What is the residual sum of squares?

1 Answer
Dec 5, 2016

It's the remaining variance unaccounted for by explainable sources of variation in data.

Explanation:

All data sets have what's known as a "total sum of squares" (or perhaps a "corrected total sum of squares"), which is usually denoted something like #SS_"Total"# or #SS_T#. This is the grand sum of all the squared data values (minus a "mean"-based correction factor, if you're using the corrected #SS_T#). #SS_T# quantifies the total amount of variance for any given data set.

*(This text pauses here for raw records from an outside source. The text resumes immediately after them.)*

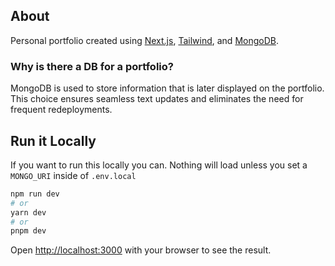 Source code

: ## About

Personal portfolio created using [Next.js](https://nextjs.org/), [Tailwind](https://tailwindcss.com/), and [MongoDB](https://www.mongodb.com/).  

### Why is there a DB for a portfolio?

MongoDB is used to store information that is later displayed on the portfolio.  This choice ensures seamless text updates and eliminates the need for frequent redeployments.

## Run it Locally

If you want to run this locally you can.  Nothing will load unless you set a ```MONGO_URI``` inside of ```.env.local```
```bash
npm run dev
# or
yarn dev
# or
pnpm dev
```

Open [http://localhost:3000](http://localhost:3000) with your browser to see the result.
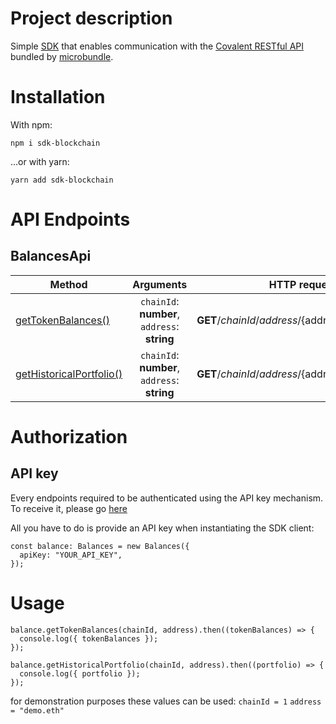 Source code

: # Project description
Simple [SDK](https://www.npmjs.com/package/sdk-blockchain) that enables communication with the [Covalent RESTful API](https://www.covalenthq.com/docs/api/#/0/0/USD/1) bundled by [microbundle](https://www.npmjs.com/package/microbundle). 

# Installation
With npm:

`npm i sdk-blockchain`

...or with yarn:

`yarn add sdk-blockchain`

# API Endpoints
## BalancesApi
| Method        | Arguments     | HTTP request  |
| ------------- |:-------------:| -----|
| [getTokenBalances()](https://www.covalenthq.com/docs/api/#/0/Get%20token%20balances%20for%20address/USD/1)      | `chainId`: **number**, `address`: **string** | **GET**/${chainId}/address/${address}/balances_v2 |
| [getHistoricalPortfolio()](https://www.covalenthq.com/docs/api/#/0/Get%20historical%20portfolio%20value%20over%20time/USD/1)    | `chainId`: **number**, `address`: **string**      |   **GET**/${chainId}/address/${address}/portfolio_v2 |

# Authorization
## API key
Every endpoints required to be authenticated using the API key mechanism. 
To receive it, please go [here](https://www.covalenthq.com/platform/#/auth/login)

All you have to do is provide an API key when instantiating the SDK client:

  ```
  const balance: Balances = new Balances({
    apiKey: "YOUR_API_KEY",
  });
  ```
  
  # Usage
  ```
  balance.getTokenBalances(chainId, address).then((tokenBalances) => {
    console.log({ tokenBalances });
  });
  ```
  
  ```
  balance.getHistoricalPortfolio(chainId, address).then((portfolio) => {
    console.log({ portfolio });
  });
  ```
  
 for demonstration purposes these values can be used:
  `chainId = 1`
  `address = "demo.eth"`
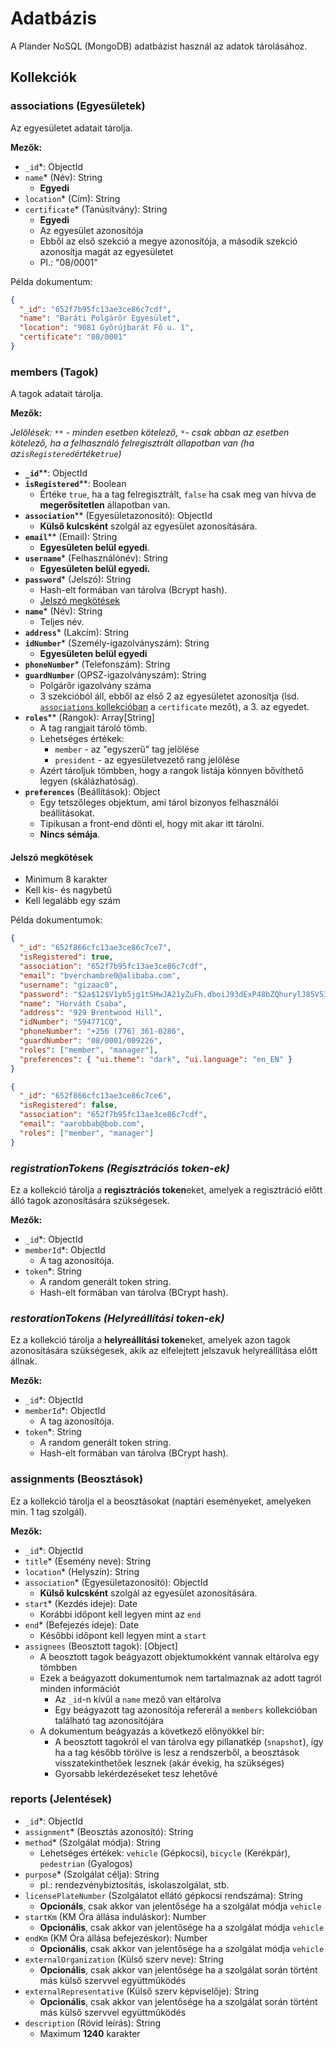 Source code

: # Adatbázis

A Plander NoSQL (MongoDB) adatbázist használ az adatok tárolásához.

## Kollekciók

### associations (Egyesületek)

Az egyesületet adatait tárolja.

**Mezők:**

- `_id`\*: ObjectId
- `name`\* (Név): String
  - **Egyedi**
- `location`\* (Cím): String
- `certificate`\* (Tanúsítvány): String
  - **Egyedi**
  - Az egyesület azonosítója
  - Ebből az első szekció a megye azonosítója, a második szekció azonosítja magát az egyesületet
  - Pl.: "08/0001"

Példa dokumentum:

```json
{
  "_id": "652f7b95fc13ae3ce86c7cdf",
  "name": "Baráti Polgárõr Egyesület",
  "location": "9081 Győrújbarát Fő u. 1",
  "certificate": "08/0001"
}
```

### members (Tagok)

A tagok adatait tárolja.

**Mezők:**

_Jelölések: `**` - minden esetben kötelező, `*`- csak abban az esetben kötelező, ha a felhasználó felregisztrált állapotban van (ha az`isRegistered`értéke`true`)_

- **`_id`**\*\*: ObjectId
- **`isRegistered`**\*\*: Boolean
  - Értéke `true`, ha a tag felregisztrált, `false` ha csak meg van hívva de **megerősítetlen** állapotban van.
- **`association`**\*\* (Egyesületazonosító): ObjectId
  - **Külső kulcsként** szolgál az egyesület azonosítására.
- **`email`**\*\* (Email): String
  - **Egyesületen belül egyedi**.
- **`username`**\* (Felhasználónév): String
  - **Egyesületen belül egyedi.**
- **`password`**\* (Jelszó): String
  - Hash-elt formában van tárolva (Bcrypt hash).
  - [Jelszó megkötések](#jelszó-megkötések)
- **`name`**\* (Név): String
  - Teljes név.
- **`address`**\* (Lakcím): String
- **`idNumber`**\* (Személy-igazolványszám): String
  - **Egyesületen belül egyedi**
- **`phoneNumber`**\* (Telefonszám): String
- **`guardNumber`** (OPSZ-igazolványszám): String
  - Polgárőr igazolvány száma
  - 3 szekcióból áll, ebből az első 2 az egyesületet azonosítja (lsd. [`associations` kollekcióban](#associations-egyesületek) a `certificate` mezőt), a 3. az egyedet.
- **`roles`**\*\* (Rangok): Array[String]
  - A tag rangjait tároló tömb.
  - Lehetséges értékek:
    - `member` - az "egyszerű" tag jelölése
    - `president` - az egyesületvezető rang jelölése
  - Azért tároljuk tömbben, hogy a rangok listája könnyen bővíthető legyen (skálázhatóság).
- **`preferences`** (Beállítások): Object
  - Egy tetszőleges objektum, ami tárol bizonyos felhasználói beállításokat.
  - Tipikusan a front-end dönti el, hogy mit akar itt tárolni.
  - **Nincs sémája**.

#### Jelszó megkötések

- Minimum 8 karakter
- Kell kis- és nagybetű
- Kell legalább egy szám

Példa dokumentumok:

```json
{
  "_id": "652f866cfc13ae3ce86c7ce7",
  "isRegistered": true,
  "association": "652f7b95fc13ae3ce86c7cdf",
  "email": "bverchambre0@alibaba.com",
  "username": "gizaac0",
  "password": "$2a$12$V1yb5jg1tSHwJA21yZuFh.dboiJ93dExP48bZQhurylJ85V53yoKi",
  "name": "Horváth Csaba",
  "address": "929 Brentwood Hill",
  "idNumber": "594771CQ",
  "phoneNumber": "+256 (776) 361-0286",
  "guardNumber": "08/0001/009226",
  "roles": ["member", "manager"],
  "preferences": { "ui.theme": "dark", "ui.language": "en_EN" }
}
```

```json
{
  "_id": "652f866cfc13ae3ce86c7ce6",
  "isRegistered": false,
  "association": "652f7b95fc13ae3ce86c7cdf",
  "email": "aarobbab@bob.com",
  "roles": ["member", "manager"]
}
```

### _registrationTokens (Regisztrációs token-ek)_

Ez a kollekció tárolja a **regisztrációs token**eket, amelyek a regisztráció előtt álló tagok azonosítására szükségesek.

**Mezők:**

- `_id`\*: ObjectId
- `memberId`\*: ObjectId
  - A tag azonosítója.
- `token`\*: String
  - A random generált token string.
  - Hash-elt formában van tárolva (BCrypt hash).

### _restorationTokens (Helyreállítási token-ek)_

Ez a kollekció tárolja a **helyreállítási token**eket, amelyek azon tagok azonosítására szükségesek, akik az elfelejtett jelszavuk helyreállítása előtt állnak.

**Mezők:**

- `_id`\*: ObjectId
- `memberId`\*: ObjectId
  - A tag azonosítója.
- `token`\*: String
  - A random generált token string.
  - Hash-elt formában van tárolva (BCrypt hash).

### assignments (Beosztások)

Ez a kollekció tárolja el a beosztásokat (naptári eseményeket, amelyeken min. 1 tag szolgál).

**Mezők:**

- `_id`\*: ObjectId
- `title`\* (Esemény neve): String
- `location`\* (Helyszín): String
- `association`\* (Egyesületazonosító): ObjectId
  - **Külső kulcsként** szolgál az egyesület azonosítására.
- `start`\* (Kezdés ideje): Date
  - Korábbi időpont kell legyen mint az `end`
- `end`\* (Befejezés ideje): Date
  - Későbbi időpont kell legyen mint a `start`
- `assignees` (Beosztott tagok): [Object]
  - A beosztott tagok beágyazott objektumokként vannak eltárolva egy tömbben
  - Ezek a beágyazott dokumentumok nem tartalmaznak az adott tagról minden információt
    - Az `_id`-n kívül a `name` mező van eltárolva
    - Egy beágyazott tag azonosítója refererál a `members` kollekcióban található tag azonosítójára
  - A dokumentum beágyazás a következő előnyökkel bír:
    - A beosztott tagokról el van tárolva egy pillanatkép (`snapshot`),
      így ha a tag később törölve is lesz a rendszerből, a beosztások visszatekinthetőek lesznek (akár évekig, ha szükséges)
    - Gyorsabb lekérdezéseket tesz lehetővé


### reports (Jelentések)

- `_id`\*: ObjectId
- `assignment`\* (Beosztás azonosító): String
- `method`* (Szolgálat módja): String
  - Lehetséges értékek: `vehicle` (Gépkocsi), `bicycle` (Kerékpár), `pedestrian` (Gyalogos)
- `purpose`\* (Szolgálat célja): String
  - pl.: rendezvénybiztosítás, iskolaszolgálat, stb.
- `licensePlateNumber` (Szolgálatot ellátó gépkocsi rendszáma): String
  - **Opcionáls**, csak akkor van jelentősége ha a szolgálat módja `vehicle`
- `startKm` (KM Óra állása induláskor): Number
  - **Opcionális**, csak akkor van jelentősége ha a szolgálat módja `vehicle`
- `endKm` (KM Óra állása befejezéskor): Number
  - **Opcionális**, csak akkor van jelentősége ha a szolgálat módja `vehicle`
- `externalOrganization` (Külső szerv neve): String
  - **Opcionális**, csak akkor van jelentősége ha a szolgálat során történt más külső szervvel együttműködés
- `externalRepresentative` (Külső szerv képviselője): String
  - **Opcionális**, csak akkor van jelentősége ha a szolgálat során történt más külső szervvel együttműködés
- `description` (Rövid leírás): String
  - Maximum **1240** karakter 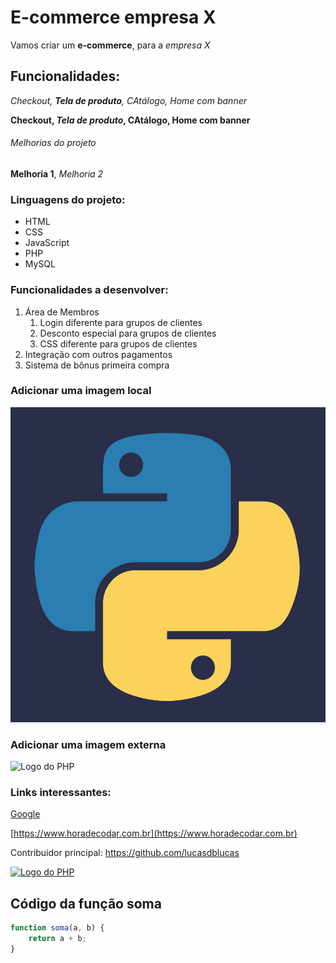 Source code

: # E-commerce empresa X

Vamos criar um **e-commerce**, para a *empresa X*

## Funcionalidades:

_Checkout, **Tela de produto**, CAtálogo, Home com banner_

**Checkout, _Tela de produto_, CAtálogo, Home com banner**

###### Melhorias do projeto

__Melhoria 1__, _Melhoria 2_

### Linguagens do projeto:

* HTML
* CSS
* JavaScript
* PHP
* MySQL

### Funcionalidades a desenvolver:

1. Área de Membros
    1. Login diferente para grupos de clientes
    2. Desconto especial para grupos de clientes
    3. CSS diferente para grupos de clientes
2. Integração com outros pagamentos
3. Sistema de bônus primeira compra

### Adicionar uma imagem local

![Logo do python](img/python.jpg)

### Adicionar uma imagem externa

![Logo do PHP](https://upload.wikimedia.org/wikipedia/commons/thumb/2/27/PHP-logo.svg/1920px-PHP-logo.svg.png)

### Links interessantes:

[Google](https://www.google.com)

[https://www.horadecodar.com.br](https://www.horadecodar.com.br)

Contribuidor principal: https://github.com/lucasdblucas

[![Logo do PHP](https://upload.wikimedia.org/wikipedia/commons/thumb/2/27/PHP-logo.svg/1920px-PHP-logo.svg.png)](https://github.com/lucasdblucas)

## Código da função soma

```javascript
function soma(a, b) {
    return a + b;
}
``` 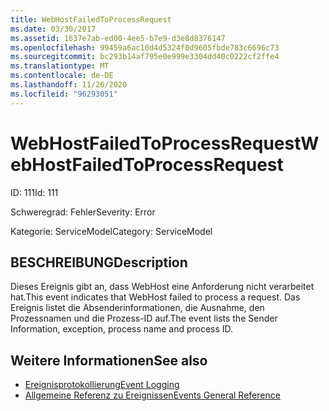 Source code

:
 ```yaml
---
title: WebHostFailedToProcessRequest
ms.date: 03/30/2017
ms.assetid: 1637e7ab-ed00-4ee5-b7e9-d3e8d8376147
ms.openlocfilehash: 99459a6ac10d4d5324f0d9605fbde783c6696c73
ms.sourcegitcommit: bc293b14af795e0e999e3304dd40c0222cf2ffe4
ms.translationtype: MT
ms.contentlocale: de-DE
ms.lasthandoff: 11/26/2020
ms.locfileid: "96293051"
---
```

# <a name="webhostfailedtoprocessrequest"></a><span data-ttu-id="6bf7e-102">WebHostFailedToProcessRequest</span><span class="sxs-lookup"><span data-stu-id="6bf7e-102">WebHostFailedToProcessRequest</span></span>

<span data-ttu-id="6bf7e-103">ID: 111</span><span class="sxs-lookup"><span data-stu-id="6bf7e-103">Id: 111</span></span>  
  
 <span data-ttu-id="6bf7e-104">Schweregrad: Fehler</span><span class="sxs-lookup"><span data-stu-id="6bf7e-104">Severity: Error</span></span>  
  
 <span data-ttu-id="6bf7e-105">Kategorie: ServiceModel</span><span class="sxs-lookup"><span data-stu-id="6bf7e-105">Category: ServiceModel</span></span>  
  
## <a name="description"></a><span data-ttu-id="6bf7e-106">BESCHREIBUNG</span><span class="sxs-lookup"><span data-stu-id="6bf7e-106">Description</span></span>  

 <span data-ttu-id="6bf7e-107">Dieses Ereignis gibt an, dass WebHost eine Anforderung nicht verarbeitet hat.</span><span class="sxs-lookup"><span data-stu-id="6bf7e-107">This event indicates that WebHost failed to process a request.</span></span> <span data-ttu-id="6bf7e-108">Das Ereignis listet die Absenderinformationen, die Ausnahme, den Prozessnamen und die Prozess-ID auf.</span><span class="sxs-lookup"><span data-stu-id="6bf7e-108">The event lists the Sender Information, exception, process name and process ID.</span></span>  
  
## <a name="see-also"></a><span data-ttu-id="6bf7e-109">Weitere Informationen</span><span class="sxs-lookup"><span data-stu-id="6bf7e-109">See also</span></span>

- [<span data-ttu-id="6bf7e-110">Ereignisprotokollierung</span><span class="sxs-lookup"><span data-stu-id="6bf7e-110">Event Logging</span></span>](index.md)
- [<span data-ttu-id="6bf7e-111">Allgemeine Referenz zu Ereignissen</span><span class="sxs-lookup"><span data-stu-id="6bf7e-111">Events General Reference</span></span>](events-general-reference.md)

Using some formulas, #SS_T# can be split into other sums of squares—the sources that attempt to explain where all that variance in #SS_T# comes from. These sources may be:

  • regression (line slopes, like how a server's tips increase with the price of a meal), denoted #SS_R#;
  • main effects (category averages, like how women tip more than men, female servers get more tips than male servers, etc.), denoted #SS_A#, #SS_B#, etc;
  • interaction effects between two explanatory variables (like how men tip more than women if their server is female), denoted #SS_(AB)#;
  • lack of fit (repeated observations when all explanatory variables are the same, like if a customer dines at a restaurant twice with the same server), denoted #SS_"LOF"#;
  • and many others.

Most of the time, these explainable sources do not account for all of the total variance in the data. We certainly hope they come close, but there is almost always a little bit of variance left over that has no explainable source.

This leftover bit is called the residual sum of squares or the sum of squares due to error and is usually denoted by #SS_"Error"# or #SS_E#. It's the remaining variance in the data that can't be attributed to any of the other sources in our model.

We usually write an equation like this:

#SS_T=SS_"Source 1"+SS_"Source 2"+...+SS_E#

It's that last term, the #SS_E#, that contains all the variance in the data that has no explainable source. It's the sum of all the squared distances between each observed data point and the point the model predicts at the corresponding explanatory values. These distances are also called the residuals, hence the term "residual sum of squares". In this way, #SS_E# is the best value to help us estimate #sigma^2#, the variance of the residuals.

Note: #SS_E# on its own does not estimate #sigma^2#; we must first divide #SS_E# by its degrees of freedom, #df_E#, to get our "mean squared error":

#MS_E=(SS_E)/(df_E)#

Unfortunately, explaining degrees of freedom would make this answer a lot longer, so I have left it out for the sake of keeping this response (relatively) short.